The entries that follow should be reproduced exactly, with no images carried over.

● ● ● ●

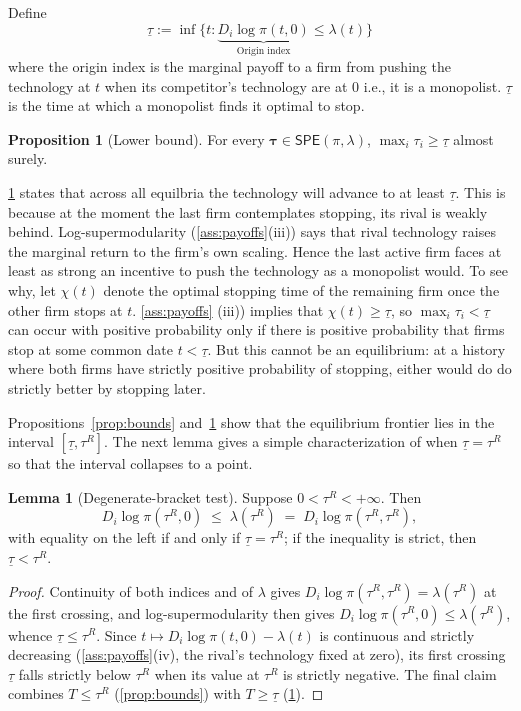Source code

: \documentclass[12pt,reqno]{article}
\newcommand{\SPE}{\ensuremath{\mathsf{SPE}}}
\theoremstyle{definition} \newtheorem{example}{Example}
\theoremstyle{definition} \newtheorem{condition}{Condition}
\theoremstyle{definition} \newtheorem{corollary}{Corollary}
\theoremstyle{definition} \newtheorem{claim}{Claim}
\theoremstyle{definition} \newtheorem{definition}{Definition}
\theoremstyle{definition} \newtheorem{conjecture}{Conjecture}
\theoremstyle{definition} \newtheorem{Lemma}{Lemma}
\theoremstyle{definition} \newtheorem{lemma}{Lemma}
\theoremstyle{plain} \newtheorem{theorem}{Theorem}
\theoremstyle{definition} \newtheorem{assumption}{Assumption}
\theoremstyle{definition} \newtheorem*{assumptionnonumber}{Assumption}
\theoremstyle{definition} \newtheorem*{theoremNoNumber}{Proposition}
\theoremstyle{definition}
\theoremstyle{definition}\newtheorem{proposition}{Proposition}
\theoremstyle{definition} \newtheorem{result}{Result}
\theoremstyle{definition} \newtheorem*{definitionNoNumber}{Definition}
\theoremstyle{definition} \newtheorem{Definition}{Definition}
\theoremstyle{definition} \newtheorem*{DefinitionNoNumber}{Definition}
\theoremstyle{definition} \newtheorem*{fact}{Fact}
\theoremstyle{definition} \newtheorem*{property}{Property}
\theoremstyle{definition} \newtheorem{remark}{Remark}
\begin{document}
Define 
\[
\underline \tau := \inf \Big\{ t: \underbrace{D_i\log\pi(t,0)}_{\text{Origin index}} \leq \lambda(t) \Big\}
\]
where the origin index is the marginal payoff to a firm from pushing the technology at $t$ when its competitor's technology are at $0$ i.e., it is a monopolist. $\underline \tau$ is the time at which a monopolist finds it optimal to stop. 


\begin{proposition}[Lower bound]\label{prop:frontier}
For every $\bm\tau\in\SPE(\pi,\lambda)$, $\max_i \tau_i \ge\underline\tau$ almost surely. 
\end{proposition}

\cref{prop:frontier} states that across all equilbria the technology will advance to at least $\underline \tau$. This is because at the moment the last firm contemplates stopping, its rival is weakly behind. Log-supermodularity (\cref{ass:payoffs}(iii)) says that rival technology raises the marginal return to the firm's own scaling. Hence the last active firm faces at least as strong an incentive to push the technology as a monopolist would. To see why, let $\chi(t)$ denote the optimal stopping time of the remaining firm once the other firm stops at $t$.  \cref{ass:payoffs} (iii)) implies that $\chi(t)\ge\underline\tau$, so $\max_{i}\tau_{i}< \underline\tau$ can occur with positive probability only if there is positive probability that firms stop at some common date $t < \underline \tau$. But this cannot be an equilibrium: at a history where both firms have strictly positive probability of stopping, either would do  do strictly better by stopping later.


Propositions~\ref{prop:bounds} and~\ref{prop:frontier} show that the equilibrium frontier lies in the interval $[\underline{\tau},\tau^R]$. The next lemma gives a simple characterization of when $\underline{\tau}=\tau^R$ so that the interval collapses to  a point.  
\begin{lemma}[Degenerate-bracket test]\label{lem:bracket-test}
Suppose $0 < \tau^R < +\infty$. Then
\[
D_i\log\pi(\tau^R,0) \;\le\; \lambda(\tau^R) \;=\; D_i\log\pi(\tau^R,\tau^R),
\]
with equality on the left if and only if $\underline\tau = \tau^R$; if the inequality is strict, then $\underline\tau < \tau^R$.
\end{lemma}

\begin{proof}
Continuity of both indices and of $\lambda$ gives $D_i\log\pi(\tau^R,\tau^R)=\lambda(\tau^R)$ at the first crossing, and log-supermodularity then gives $D_i\log\pi(\tau^R,0)\le\lambda(\tau^R)$, whence $\underline\tau\le\tau^R$. Since $t\mapsto D_i\log\pi(t,0)-\lambda(t)$ is continuous and strictly decreasing (\cref{ass:payoffs}(iv), the rival's technology fixed at zero), its first crossing $\underline\tau$ falls strictly below $\tau^R$ when its value at $\tau^R$ is strictly negative. The final claim combines $T\le\tau^R$ (\cref{prop:bounds}) with $T\ge\underline\tau$ (\cref{prop:frontier}).
\end{proof}
\end{document}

● ● ● ●

● **Reply**:
Source code

: \documentclass[12pt,reqno]{article}
\newcommand{\SPE}{\ensuremath{\mathsf{SPE}}}
\theoremstyle{definition} \newtheorem{example}{Example}
\theoremstyle{definition} \newtheorem{condition}{Condition}
\theoremstyle{definition} \newtheorem{corollary}{Corollary}
\theoremstyle{definition} \newtheorem{claim}{Claim}
\theoremstyle{definition} \newtheorem{definition}{Definition}
\theoremstyle{definition} \newtheorem{conjecture}{Conjecture}
\theoremstyle{definition} \newtheorem{Lemma}{Lemma}
\theoremstyle{definition} \newtheorem{lemma}{Lemma}
\theoremstyle{plain} \newtheorem{theorem}{Theorem}
\theoremstyle{definition} \newtheorem{assumption}{Assumption}
\theoremstyle{definition} \newtheorem*{assumptionnonumber}{Assumption}
\theoremstyle{definition} \newtheorem*{theoremNoNumber}{Proposition}
\theoremstyle{definition}
\theoremstyle{definition}\newtheorem{proposition}{Proposition}
\theoremstyle{definition} \newtheorem{result}{Result}
\theoremstyle{definition} \newtheorem*{definitionNoNumber}{Definition}
\theoremstyle{definition} \newtheorem{Definition}{Definition}
\theoremstyle{definition} \newtheorem*{DefinitionNoNumber}{Definition}
\theoremstyle{definition} \newtheorem*{fact}{Fact}
\theoremstyle{definition} \newtheorem*{property}{Property}
\theoremstyle{definition} \newtheorem{remark}{Remark}
\begin{document}
Define 
\[
\underline \tau := \inf \Big\{ t: \underbrace{D_i\log\pi(t,0)}_{\text{Origin index}} \leq \lambda(t) \Big\}
\]
where the origin index is the marginal payoff to a firm from pushing the technology at $t$ when its competitor's technology are at $0$ i.e., it is a monopolist. $\underline \tau$ is the time at which a monopolist finds it optimal to stop. 


\begin{proposition}[Lower bound]\label{prop:frontier}
For every $\bm\tau\in\SPE(\pi,\lambda)$, $\max_i \tau_i \ge\underline\tau$ almost surely. 
\end{proposition}

\cref{prop:frontier} states that across all equilbria the technology will advance to at least $\underline \tau$. This is because at the moment the last firm contemplates stopping, its rival is weakly behind. Log-supermodularity (\cref{ass:payoffs}(iii)) says that rival technology raises the marginal return to the firm's own scaling. Hence the last active firm faces at least as strong an incentive to push the technology as a monopolist would. To see why, let $\chi(t)$ denote the optimal stopping time of the remaining firm once the other firm stops at $t$.  \cref{ass:payoffs} (iii)) implies that $\chi(t)\ge\underline\tau$, so $\max_{i}\tau_{i}< \underline\tau$ can occur with positive probability only if there is positive probability that firms stop at some common date $t < \underline \tau$. But this cannot be an equilibrium: at a history where both firms have strictly positive probability of stopping, either would do  do strictly better by stopping later.


Propositions~\ref{prop:bounds} and~\ref{prop:frontier} show that the equilibrium frontier lies in the interval $[\underline{\tau},\tau^R]$. The next lemma gives a simple characterization of when $\underline{\tau}=\tau^R$ so that the interval collapses to  a point.  
\begin{lemma}[Degenerate-bracket test]\label{lem:bracket-test}
Suppose $0 < \tau^R < +\infty$. Then
\[
D_i\log\pi(\tau^R,0) \;\le\; \lambda(\tau^R) \;=\; D_i\log\pi(\tau^R,\tau^R),
\]
with equality on the left if and only if $\underline\tau = \tau^R$; if the inequality is strict, then $\underline\tau < \tau^R$.
\end{lemma}

\begin{proof}
Continuity of both indices and of $\lambda$ gives $D_i\log\pi(\tau^R,\tau^R)=\lambda(\tau^R)$ at the first crossing, and log-supermodularity then gives $D_i\log\pi(\tau^R,0)\le\lambda(\tau^R)$, whence $\underline\tau\le\tau^R$. Since $t\mapsto D_i\log\pi(t,0)-\lambda(t)$ is continuous and strictly decreasing (\cref{ass:payoffs}(iv), the rival's technology fixed at zero), its first crossing $\underline\tau$ falls strictly below $\tau^R$ when its value at $\tau^R$ is strictly negative. The final claim combines $T\le\tau^R$ (\cref{prop:bounds}) with $T\ge\underline\tau$ (\cref{prop:frontier}).
\end{proof}
\end{document}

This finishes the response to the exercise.